[FEATURE] Makes entries being loaded in parallel

HorlogeSkynet / archey4

:computer: Maintained fork of the original Archey (Linux) system tool

https://git.io/archey4

GNU General Public License v3.0

295 stars 37 forks source link

[FEATURE] Makes entries being loaded in parallel #74

Closed HorlogeSkynet closed 4 years ago

HorlogeSkynet commented 4 years ago

This patch is mainly inspired from the work of @ingrinder (see 2bbc2dae). You may notice an execution up to twice as fast.

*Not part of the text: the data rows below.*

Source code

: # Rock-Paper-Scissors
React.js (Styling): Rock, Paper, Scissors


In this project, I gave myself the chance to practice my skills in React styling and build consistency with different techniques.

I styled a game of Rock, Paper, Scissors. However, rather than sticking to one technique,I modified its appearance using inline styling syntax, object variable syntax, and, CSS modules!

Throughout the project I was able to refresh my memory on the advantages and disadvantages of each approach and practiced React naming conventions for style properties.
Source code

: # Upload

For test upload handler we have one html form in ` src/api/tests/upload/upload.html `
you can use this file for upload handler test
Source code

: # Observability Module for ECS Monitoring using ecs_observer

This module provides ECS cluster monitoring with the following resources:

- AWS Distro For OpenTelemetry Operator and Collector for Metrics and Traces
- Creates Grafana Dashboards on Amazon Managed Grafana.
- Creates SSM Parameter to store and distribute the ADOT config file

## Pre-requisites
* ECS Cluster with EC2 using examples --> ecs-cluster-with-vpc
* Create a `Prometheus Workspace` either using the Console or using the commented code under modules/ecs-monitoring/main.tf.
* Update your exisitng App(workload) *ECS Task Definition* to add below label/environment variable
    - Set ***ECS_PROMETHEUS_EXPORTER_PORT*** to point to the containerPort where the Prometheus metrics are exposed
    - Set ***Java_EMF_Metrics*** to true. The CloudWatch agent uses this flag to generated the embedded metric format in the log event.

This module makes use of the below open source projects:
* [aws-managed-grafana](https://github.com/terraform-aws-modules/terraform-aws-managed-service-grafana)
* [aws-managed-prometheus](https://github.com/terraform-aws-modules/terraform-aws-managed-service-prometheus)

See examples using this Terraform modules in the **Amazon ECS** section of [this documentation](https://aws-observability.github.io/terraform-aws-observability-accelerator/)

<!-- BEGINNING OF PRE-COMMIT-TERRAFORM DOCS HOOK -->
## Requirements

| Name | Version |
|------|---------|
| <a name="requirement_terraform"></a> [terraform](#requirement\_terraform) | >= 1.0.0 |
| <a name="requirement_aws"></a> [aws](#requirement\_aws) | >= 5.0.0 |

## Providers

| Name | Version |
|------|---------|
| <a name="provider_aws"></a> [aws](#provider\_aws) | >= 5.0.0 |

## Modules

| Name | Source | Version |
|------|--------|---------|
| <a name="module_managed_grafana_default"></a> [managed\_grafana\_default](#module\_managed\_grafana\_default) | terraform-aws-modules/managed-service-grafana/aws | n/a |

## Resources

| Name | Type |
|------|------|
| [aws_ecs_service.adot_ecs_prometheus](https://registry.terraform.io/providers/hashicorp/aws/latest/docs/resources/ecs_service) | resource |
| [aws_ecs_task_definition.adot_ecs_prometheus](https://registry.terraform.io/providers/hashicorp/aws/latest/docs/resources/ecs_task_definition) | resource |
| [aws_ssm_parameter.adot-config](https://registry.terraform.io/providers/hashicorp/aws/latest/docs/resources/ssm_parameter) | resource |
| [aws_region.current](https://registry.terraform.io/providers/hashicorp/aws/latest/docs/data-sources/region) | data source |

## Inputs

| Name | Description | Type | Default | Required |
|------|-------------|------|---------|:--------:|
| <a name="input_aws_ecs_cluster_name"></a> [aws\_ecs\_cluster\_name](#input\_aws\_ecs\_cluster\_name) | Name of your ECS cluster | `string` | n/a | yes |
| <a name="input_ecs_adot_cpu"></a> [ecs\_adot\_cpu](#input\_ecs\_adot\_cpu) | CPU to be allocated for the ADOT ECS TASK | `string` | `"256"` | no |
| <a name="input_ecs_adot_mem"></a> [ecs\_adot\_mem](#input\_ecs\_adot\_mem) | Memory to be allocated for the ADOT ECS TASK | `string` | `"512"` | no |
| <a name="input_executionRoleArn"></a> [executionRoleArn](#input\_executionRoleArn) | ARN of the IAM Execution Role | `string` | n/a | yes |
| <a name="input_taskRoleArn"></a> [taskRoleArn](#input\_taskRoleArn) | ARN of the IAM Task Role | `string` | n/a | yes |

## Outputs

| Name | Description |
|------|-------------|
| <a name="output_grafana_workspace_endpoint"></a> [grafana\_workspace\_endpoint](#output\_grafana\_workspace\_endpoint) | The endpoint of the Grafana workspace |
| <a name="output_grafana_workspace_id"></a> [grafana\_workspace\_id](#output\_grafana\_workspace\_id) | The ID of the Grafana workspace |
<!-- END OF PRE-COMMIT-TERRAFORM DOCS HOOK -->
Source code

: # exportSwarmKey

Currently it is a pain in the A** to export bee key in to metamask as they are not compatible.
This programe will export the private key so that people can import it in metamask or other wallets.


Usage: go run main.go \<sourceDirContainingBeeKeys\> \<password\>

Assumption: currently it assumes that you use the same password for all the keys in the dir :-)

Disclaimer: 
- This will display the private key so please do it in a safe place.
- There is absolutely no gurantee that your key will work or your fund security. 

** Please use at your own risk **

This behavior could be disabled with the new parallel_loading configuration option.

See #68.

How has this been tested ?

Locally & test cases.

Types of changes :

[X] New feature (non-breaking change which adds functionality)
[X] Breaking change [?] (fix or feature that would cause existing functionality to change)

Checklist :

[X] [IF NEEDED] I have updated the README.md file accordingly ;
~~[ ] [IF NEEDED] I have updated the test cases (which pass) accordingly ;~~
[X] My changes looks good ;
[X] I agree that my code may be modified in the future ;
[X] My code follows the code style of this project (PEP8).

ingrinder commented 4 years ago

Since we're executing I/O-heavy work, should we use len(Entries) (or maybe a static value, so 18 currently), as our ThreadPoolExecutor's maxcount? This would mean that in a case where nearly all entries were blocking on I/O, we'd still get at least another thread for another entry to begin its processing while waiting on the others - which should result in the quickest possible execution time. We don't really do anything heavy which is avoided by not spawning threads, and the improvements in Python 3.8 and above also mean we don't spawn more threads than ever necessary to complete all of the work in parallel.

HorlogeSkynet commented 4 years ago

You're actually right :+1: So what about mixing our needs with "new" Python 3.8+ behavior ?

            executor = cm_stack.enter_context(
-                ThreadPoolExecutor(max_workers=((os.cpu_count() or 1) * 5))
+                ThreadPoolExecutor(max_workers=min(len(enabled_entries), (os.cpu_count() or 1) + 4))
            )

Reference : https://github.com/python/cpython/pull/13618

HorlogeSkynet commented 4 years ago

Nice catch ! Thanks :slightly_smiling_face: